▶ _Assignment_
Every line of the material below that holds the string "library" should be copied.

▶ _Excerpted records_
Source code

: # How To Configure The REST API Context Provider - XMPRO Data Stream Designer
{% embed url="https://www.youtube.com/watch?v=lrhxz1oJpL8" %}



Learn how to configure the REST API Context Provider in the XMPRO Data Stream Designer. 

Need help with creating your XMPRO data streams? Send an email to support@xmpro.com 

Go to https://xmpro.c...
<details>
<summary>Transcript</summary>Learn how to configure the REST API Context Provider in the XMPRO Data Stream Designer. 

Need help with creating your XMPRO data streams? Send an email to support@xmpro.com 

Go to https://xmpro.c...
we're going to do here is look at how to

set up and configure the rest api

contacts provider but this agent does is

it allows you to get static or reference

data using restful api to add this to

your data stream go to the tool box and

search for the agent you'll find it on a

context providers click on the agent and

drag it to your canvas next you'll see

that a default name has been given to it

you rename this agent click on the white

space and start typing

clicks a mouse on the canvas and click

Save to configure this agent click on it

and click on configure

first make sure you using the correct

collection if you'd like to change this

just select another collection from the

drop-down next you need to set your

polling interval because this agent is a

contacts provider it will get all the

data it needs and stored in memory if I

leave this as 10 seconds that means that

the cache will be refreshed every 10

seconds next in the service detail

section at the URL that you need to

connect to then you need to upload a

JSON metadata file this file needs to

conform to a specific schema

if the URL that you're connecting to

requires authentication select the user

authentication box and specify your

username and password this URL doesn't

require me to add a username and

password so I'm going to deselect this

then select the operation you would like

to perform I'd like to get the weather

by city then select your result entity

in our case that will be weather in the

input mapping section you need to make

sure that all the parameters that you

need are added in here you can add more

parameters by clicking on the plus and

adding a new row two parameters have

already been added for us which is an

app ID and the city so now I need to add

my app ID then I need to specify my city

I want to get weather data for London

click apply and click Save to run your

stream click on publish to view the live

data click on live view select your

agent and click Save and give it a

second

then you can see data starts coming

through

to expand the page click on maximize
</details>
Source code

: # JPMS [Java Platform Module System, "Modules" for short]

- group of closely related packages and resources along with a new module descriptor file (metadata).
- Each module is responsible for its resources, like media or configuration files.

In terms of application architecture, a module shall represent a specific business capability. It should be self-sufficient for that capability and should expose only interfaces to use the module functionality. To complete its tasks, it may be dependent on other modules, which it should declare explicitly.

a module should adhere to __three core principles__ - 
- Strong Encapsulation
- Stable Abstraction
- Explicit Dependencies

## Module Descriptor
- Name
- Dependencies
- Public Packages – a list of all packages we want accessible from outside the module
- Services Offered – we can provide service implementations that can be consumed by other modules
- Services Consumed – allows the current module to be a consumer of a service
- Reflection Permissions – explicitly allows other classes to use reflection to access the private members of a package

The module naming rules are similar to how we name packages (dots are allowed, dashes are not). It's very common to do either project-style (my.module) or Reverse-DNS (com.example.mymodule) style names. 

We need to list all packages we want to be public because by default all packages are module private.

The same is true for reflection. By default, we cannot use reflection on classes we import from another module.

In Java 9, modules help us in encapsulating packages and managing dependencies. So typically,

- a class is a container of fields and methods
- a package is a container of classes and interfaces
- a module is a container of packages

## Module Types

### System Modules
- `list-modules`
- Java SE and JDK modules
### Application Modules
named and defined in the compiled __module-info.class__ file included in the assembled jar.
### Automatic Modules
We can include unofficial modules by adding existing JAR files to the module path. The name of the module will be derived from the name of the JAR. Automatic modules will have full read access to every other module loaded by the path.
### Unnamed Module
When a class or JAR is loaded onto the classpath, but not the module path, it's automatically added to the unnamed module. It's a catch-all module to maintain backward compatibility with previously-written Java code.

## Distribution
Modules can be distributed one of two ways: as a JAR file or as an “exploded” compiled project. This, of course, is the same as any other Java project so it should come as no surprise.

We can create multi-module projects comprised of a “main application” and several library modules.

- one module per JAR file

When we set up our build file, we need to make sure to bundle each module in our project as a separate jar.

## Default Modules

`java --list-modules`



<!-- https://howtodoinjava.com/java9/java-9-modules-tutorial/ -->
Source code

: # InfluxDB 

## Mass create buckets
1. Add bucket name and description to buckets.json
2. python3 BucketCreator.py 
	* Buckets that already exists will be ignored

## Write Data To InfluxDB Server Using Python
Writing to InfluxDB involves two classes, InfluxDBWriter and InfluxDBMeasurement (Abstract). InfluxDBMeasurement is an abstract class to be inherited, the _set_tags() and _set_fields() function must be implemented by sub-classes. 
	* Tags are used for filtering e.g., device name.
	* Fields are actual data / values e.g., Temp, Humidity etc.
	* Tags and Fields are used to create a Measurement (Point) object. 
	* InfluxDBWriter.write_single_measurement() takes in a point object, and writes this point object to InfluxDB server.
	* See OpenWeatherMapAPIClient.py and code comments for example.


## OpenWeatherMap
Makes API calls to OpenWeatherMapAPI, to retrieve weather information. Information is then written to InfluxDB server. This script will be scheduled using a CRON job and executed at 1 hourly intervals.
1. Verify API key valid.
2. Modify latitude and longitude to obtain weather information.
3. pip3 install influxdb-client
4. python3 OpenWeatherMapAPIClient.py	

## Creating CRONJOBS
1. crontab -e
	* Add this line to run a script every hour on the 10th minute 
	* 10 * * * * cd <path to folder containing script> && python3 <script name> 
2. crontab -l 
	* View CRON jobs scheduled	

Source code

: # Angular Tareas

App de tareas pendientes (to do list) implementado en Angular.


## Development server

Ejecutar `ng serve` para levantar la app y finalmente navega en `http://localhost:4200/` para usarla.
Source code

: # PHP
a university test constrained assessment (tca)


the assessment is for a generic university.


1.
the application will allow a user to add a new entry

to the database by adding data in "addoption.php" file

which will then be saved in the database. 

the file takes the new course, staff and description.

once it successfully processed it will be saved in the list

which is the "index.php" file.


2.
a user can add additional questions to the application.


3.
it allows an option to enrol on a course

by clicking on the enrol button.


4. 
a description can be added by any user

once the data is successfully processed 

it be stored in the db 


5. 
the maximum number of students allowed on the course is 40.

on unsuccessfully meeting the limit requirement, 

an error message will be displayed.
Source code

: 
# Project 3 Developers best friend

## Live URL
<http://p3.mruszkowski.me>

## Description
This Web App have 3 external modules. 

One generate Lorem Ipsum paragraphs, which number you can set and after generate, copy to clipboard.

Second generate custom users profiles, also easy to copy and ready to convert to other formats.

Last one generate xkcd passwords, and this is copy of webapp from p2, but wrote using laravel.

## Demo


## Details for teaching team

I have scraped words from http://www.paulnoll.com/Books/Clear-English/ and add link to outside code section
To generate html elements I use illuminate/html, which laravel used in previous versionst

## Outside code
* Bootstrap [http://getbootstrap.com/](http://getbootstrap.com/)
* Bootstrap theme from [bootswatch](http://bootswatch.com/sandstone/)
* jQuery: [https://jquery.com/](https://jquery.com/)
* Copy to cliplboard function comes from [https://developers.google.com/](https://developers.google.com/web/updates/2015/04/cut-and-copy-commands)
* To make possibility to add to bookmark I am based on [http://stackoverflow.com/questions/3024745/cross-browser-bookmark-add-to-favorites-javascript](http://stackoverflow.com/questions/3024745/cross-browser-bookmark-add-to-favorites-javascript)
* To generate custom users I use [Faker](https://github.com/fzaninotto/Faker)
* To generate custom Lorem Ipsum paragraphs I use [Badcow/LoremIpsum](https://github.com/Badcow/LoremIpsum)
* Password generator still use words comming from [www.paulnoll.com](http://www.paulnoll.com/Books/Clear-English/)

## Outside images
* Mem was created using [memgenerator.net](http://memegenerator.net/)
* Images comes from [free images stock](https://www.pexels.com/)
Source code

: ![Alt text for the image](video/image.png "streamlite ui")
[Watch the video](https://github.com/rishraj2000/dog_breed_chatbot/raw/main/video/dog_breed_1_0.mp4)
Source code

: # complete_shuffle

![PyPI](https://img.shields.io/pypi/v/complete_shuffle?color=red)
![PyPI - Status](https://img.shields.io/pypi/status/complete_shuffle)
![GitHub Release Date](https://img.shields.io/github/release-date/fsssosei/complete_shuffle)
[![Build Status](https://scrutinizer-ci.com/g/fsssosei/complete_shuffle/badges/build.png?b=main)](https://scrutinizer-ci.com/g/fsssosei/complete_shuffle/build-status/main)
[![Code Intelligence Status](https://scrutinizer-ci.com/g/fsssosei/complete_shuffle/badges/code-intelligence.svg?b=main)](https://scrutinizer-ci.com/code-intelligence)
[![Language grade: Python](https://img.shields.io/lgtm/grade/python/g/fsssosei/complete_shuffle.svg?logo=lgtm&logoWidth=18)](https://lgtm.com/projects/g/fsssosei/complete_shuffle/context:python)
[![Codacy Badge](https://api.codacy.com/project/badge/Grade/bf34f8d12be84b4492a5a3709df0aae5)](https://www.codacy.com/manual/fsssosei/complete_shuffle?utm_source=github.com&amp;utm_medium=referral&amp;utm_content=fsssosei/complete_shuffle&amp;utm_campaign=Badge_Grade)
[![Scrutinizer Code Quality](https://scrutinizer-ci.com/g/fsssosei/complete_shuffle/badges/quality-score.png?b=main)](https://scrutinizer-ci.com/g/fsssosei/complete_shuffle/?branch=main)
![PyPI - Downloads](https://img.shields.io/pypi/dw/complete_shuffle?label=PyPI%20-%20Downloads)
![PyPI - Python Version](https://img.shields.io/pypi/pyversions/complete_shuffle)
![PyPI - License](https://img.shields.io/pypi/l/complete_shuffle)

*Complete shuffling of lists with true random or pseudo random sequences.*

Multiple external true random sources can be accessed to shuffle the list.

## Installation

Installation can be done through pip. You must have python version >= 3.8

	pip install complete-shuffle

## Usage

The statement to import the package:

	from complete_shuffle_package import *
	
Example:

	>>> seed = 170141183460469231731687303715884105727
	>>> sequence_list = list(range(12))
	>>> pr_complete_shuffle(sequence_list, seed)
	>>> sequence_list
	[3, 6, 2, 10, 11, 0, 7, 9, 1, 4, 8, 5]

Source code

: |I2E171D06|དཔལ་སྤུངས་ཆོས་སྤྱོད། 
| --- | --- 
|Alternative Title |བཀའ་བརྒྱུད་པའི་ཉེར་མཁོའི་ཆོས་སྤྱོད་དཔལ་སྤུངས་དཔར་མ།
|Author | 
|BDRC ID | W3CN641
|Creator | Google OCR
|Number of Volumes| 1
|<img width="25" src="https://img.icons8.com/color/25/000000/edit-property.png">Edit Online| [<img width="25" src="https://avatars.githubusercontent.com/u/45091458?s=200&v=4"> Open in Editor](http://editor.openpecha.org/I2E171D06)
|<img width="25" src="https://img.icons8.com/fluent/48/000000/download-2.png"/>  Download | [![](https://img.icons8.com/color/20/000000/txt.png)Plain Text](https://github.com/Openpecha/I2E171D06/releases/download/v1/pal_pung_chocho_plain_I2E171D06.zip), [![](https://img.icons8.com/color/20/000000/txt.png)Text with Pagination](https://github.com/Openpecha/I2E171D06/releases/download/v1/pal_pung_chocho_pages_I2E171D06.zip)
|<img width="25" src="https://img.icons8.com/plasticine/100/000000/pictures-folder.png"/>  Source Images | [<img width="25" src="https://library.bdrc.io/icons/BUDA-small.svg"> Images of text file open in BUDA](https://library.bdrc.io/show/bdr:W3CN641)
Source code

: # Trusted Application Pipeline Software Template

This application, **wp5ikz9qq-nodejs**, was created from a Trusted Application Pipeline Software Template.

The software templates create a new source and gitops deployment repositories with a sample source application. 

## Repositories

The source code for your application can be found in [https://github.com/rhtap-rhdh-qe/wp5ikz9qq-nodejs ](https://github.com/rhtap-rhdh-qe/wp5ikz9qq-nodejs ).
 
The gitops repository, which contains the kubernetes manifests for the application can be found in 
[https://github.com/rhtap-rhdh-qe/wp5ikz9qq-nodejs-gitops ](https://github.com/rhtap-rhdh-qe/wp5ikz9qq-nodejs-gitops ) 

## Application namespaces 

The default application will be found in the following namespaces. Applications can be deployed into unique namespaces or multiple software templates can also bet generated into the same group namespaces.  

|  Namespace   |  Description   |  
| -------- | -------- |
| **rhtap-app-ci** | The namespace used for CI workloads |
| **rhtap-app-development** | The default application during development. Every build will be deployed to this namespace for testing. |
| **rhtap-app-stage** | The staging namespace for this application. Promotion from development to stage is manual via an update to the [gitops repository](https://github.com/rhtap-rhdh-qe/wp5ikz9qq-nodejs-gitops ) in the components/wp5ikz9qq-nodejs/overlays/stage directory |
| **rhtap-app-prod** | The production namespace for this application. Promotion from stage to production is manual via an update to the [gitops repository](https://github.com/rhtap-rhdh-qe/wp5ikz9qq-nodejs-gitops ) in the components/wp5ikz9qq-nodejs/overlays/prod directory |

▶ _Response box_
We can create multi-module projects comprised of a “main application” and several library modules.
|<img width="25" src="https://img.icons8.com/plasticine/100/000000/pictures-folder.png"/>  Source Images | [<img width="25" src="https://library.bdrc.io/icons/BUDA-small.svg"> Images of text file open in BUDA](https://library.bdrc.io/show/bdr:W3CN641)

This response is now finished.